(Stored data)
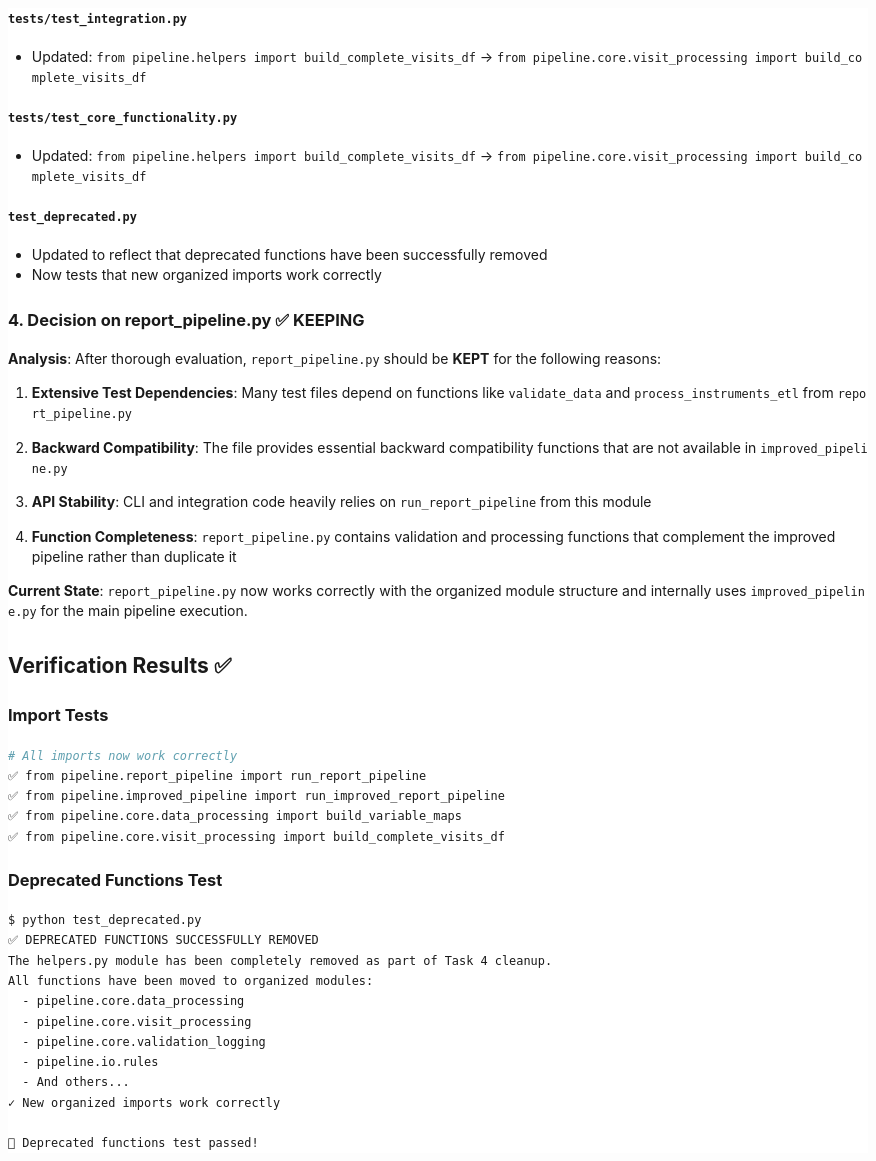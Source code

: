 #### `tests/test_integration.py`
- Updated: `from pipeline.helpers import build_complete_visits_df` → `from pipeline.core.visit_processing import build_complete_visits_df`

#### `tests/test_core_functionality.py`
- Updated: `from pipeline.helpers import build_complete_visits_df` → `from pipeline.core.visit_processing import build_complete_visits_df`

#### `test_deprecated.py`
- Updated to reflect that deprecated functions have been successfully removed
- Now tests that new organized imports work correctly

### 4. **Decision on report_pipeline.py** ✅ **KEEPING**

**Analysis**: After thorough evaluation, `report_pipeline.py` should be **KEPT** for the following reasons:

1. **Extensive Test Dependencies**: Many test files depend on functions like `validate_data` and `process_instruments_etl` from `report_pipeline.py`

2. **Backward Compatibility**: The file provides essential backward compatibility functions that are not available in `improved_pipeline.py`

3. **API Stability**: CLI and integration code heavily relies on `run_report_pipeline` from this module

4. **Function Completeness**: `report_pipeline.py` contains validation and processing functions that complement the improved pipeline rather than duplicate it

**Current State**: `report_pipeline.py` now works correctly with the organized module structure and internally uses `improved_pipeline.py` for the main pipeline execution.

## Verification Results ✅

### Import Tests
```bash
# All imports now work correctly
✅ from pipeline.report_pipeline import run_report_pipeline
✅ from pipeline.improved_pipeline import run_improved_report_pipeline
✅ from pipeline.core.data_processing import build_variable_maps
✅ from pipeline.core.visit_processing import build_complete_visits_df
```

### Deprecated Functions Test
```bash
$ python test_deprecated.py
✅ DEPRECATED FUNCTIONS SUCCESSFULLY REMOVED
The helpers.py module has been completely removed as part of Task 4 cleanup.
All functions have been moved to organized modules:
  - pipeline.core.data_processing
  - pipeline.core.visit_processing
  - pipeline.core.validation_logging
  - pipeline.io.rules
  - And others...
✓ New organized imports work correctly

🎉 Deprecated functions test passed!
```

* _Required action_
Work out how many lines of the data hold the string "imports". Reply with that number alone.

* _Answer section_
3